The leading EOF of the precipitation anomaly field from the GPCP dataset for (unitless) a winter and b spring

4 Summary and conclusions

The variability of the frontal activity and its relationship with the circulation and precipitation variability at the interannual timescales is studied in this paper. The analysis is performed in austral winter and spring for the period 1979–2013, using two reanalysis datasets: the ERA Interim and the NCEP2. The analysis has three main objectives: (1) to identify the main modes of variability of fronts; (2) to explore the influence of the circulation variability on the frontal activity variability and (3) to identify the impact of the frontal activity variability on precipitation.

For winter the leading mode of interannual variability of fronts over the western SH depicts centres of positive and negative anomalies located especially over the southern part of the domain. In spring, the pattern is similar but is located further to the south (following the seasonal displacement of storm-tracks). These patterns were detected from the two reanalysis datasets, reinforcing the idea that is robust. Positive (negative) anomalies of FI match negative (positive) anomalies of the 500 hPa geopotential height suggesting that cyclonic (anticyclonic) height anomalies favour (inhibit) the frontal activity, as expected.

Concerning the second objective, it was shown that both the SAM and ENSO-mode influence the leading mode of variability of FI for both winter and spring seasons. For the ERA-Interim dataset the correlation coefficients for winter between the first and the second PCs of the 500 hPa geopotential heights (SAM and ENSO-mode, respectively) against the PC1 of FI are 0.51 and 0.68, respectively. The correlations for spring are 0.34 and 0.67, respectively. Clearly, the ENSO phenomenon has more influence in the leading mode of fronts in both seasons, although the SAM is relevant also in wintertime.

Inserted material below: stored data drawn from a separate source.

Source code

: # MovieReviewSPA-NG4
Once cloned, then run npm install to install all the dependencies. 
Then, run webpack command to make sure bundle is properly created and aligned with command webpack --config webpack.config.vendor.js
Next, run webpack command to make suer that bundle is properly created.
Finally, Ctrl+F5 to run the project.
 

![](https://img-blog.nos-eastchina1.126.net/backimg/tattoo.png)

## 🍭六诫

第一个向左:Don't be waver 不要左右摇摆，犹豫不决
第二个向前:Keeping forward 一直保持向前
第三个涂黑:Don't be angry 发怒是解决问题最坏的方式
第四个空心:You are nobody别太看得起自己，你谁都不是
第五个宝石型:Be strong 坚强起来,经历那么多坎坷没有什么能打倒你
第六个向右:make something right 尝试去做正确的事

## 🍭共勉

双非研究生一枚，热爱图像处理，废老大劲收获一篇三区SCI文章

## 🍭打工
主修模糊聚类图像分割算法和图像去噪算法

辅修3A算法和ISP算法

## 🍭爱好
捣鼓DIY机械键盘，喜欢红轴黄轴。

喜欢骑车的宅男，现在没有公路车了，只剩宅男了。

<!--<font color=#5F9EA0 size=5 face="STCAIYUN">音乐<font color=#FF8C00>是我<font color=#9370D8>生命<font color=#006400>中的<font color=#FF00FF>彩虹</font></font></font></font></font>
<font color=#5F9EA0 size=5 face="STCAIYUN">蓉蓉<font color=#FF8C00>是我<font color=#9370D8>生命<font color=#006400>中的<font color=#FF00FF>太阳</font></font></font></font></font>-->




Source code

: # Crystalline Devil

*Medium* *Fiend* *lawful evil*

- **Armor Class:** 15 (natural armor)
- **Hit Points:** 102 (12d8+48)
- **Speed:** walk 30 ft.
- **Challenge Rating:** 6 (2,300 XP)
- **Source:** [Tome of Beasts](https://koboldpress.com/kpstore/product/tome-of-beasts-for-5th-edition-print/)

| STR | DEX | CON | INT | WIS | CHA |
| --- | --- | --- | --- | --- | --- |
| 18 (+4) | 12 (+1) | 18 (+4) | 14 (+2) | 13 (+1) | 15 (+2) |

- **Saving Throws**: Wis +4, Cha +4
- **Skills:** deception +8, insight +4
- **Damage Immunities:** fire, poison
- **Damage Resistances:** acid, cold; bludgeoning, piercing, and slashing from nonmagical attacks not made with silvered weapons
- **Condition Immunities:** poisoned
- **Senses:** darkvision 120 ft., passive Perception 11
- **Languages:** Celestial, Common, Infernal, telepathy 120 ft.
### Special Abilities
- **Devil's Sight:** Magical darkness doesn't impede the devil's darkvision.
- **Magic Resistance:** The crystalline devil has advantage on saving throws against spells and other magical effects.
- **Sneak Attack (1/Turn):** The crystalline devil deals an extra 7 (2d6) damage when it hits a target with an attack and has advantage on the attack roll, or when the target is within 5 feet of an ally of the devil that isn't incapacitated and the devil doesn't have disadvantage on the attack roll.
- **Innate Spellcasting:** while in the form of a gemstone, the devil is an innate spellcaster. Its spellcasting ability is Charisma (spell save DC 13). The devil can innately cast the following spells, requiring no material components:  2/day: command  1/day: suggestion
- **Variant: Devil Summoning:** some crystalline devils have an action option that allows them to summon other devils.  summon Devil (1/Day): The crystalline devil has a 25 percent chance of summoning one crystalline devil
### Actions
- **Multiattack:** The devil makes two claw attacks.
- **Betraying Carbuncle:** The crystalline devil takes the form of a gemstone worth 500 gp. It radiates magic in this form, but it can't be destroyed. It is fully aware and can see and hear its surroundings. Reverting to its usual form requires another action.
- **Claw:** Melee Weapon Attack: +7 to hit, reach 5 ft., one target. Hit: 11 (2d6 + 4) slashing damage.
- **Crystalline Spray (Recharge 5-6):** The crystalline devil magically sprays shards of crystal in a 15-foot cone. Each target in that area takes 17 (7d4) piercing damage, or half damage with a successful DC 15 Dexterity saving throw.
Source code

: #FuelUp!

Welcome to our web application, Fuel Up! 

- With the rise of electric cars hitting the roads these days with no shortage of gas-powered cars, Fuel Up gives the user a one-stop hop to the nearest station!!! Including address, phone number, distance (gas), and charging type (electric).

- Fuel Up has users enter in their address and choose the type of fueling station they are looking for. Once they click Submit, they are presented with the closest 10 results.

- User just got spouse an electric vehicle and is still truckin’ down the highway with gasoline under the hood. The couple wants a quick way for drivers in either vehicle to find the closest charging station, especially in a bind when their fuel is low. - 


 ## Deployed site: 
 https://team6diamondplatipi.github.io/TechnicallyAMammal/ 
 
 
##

The relationship between the variability of the frontal activity and precipitation was explored by means of a regression analysis between the leading mode of variability of FI and precipitation. For winter the regression showed a pattern of significant anomalies over SESA, centre of Chile and the mid-latitudes of the Pacific and Atlantic Oceans and anomalies of opposite sign in an area covering south of Chile and southeastern Pacific Ocean. In spring, the regression displayed precipitation anomalies over SESA and anomalies of opposite sign over southeast of Brazil and southern of the South American continent. Moreover, the areas where precipitation depicts strong interannual variability agree with areas where the precipitation anomalies associated with the variability of frontal activity are large, suggesting that the FI variability has a relevant role on the precipitation variability. In addition, the pattern of precipitation anomalies associated with the interannual variability of the FI agree with the leading mode of variability of precipitation over southern South America, reinforcing the idea that the interannual variability of FI exerts a dominant influence on the precipitation variability. Moreover, it was found that 52 (for winter) and 60 % (for spring) of the variability of precipitation corresponding to the first mode is associated with the leading mode of FI.

Summarizing, for both winter and spring, the leading mode of FI is conditioned by the SAM and ENSO variability modes of the large scale circulation and in turn the FI mode largely controls the pattern of precipitation variability.

Finally, the outcomes obtained in this study are complemented by the results of BS16. The two works analysed the role of the frontal activity variability as a link between atmospheric circulation variability and precipitation variability. This study focusing on the analysis at the interannual timescales and BS16 was devoted to the intraseasonal timescales.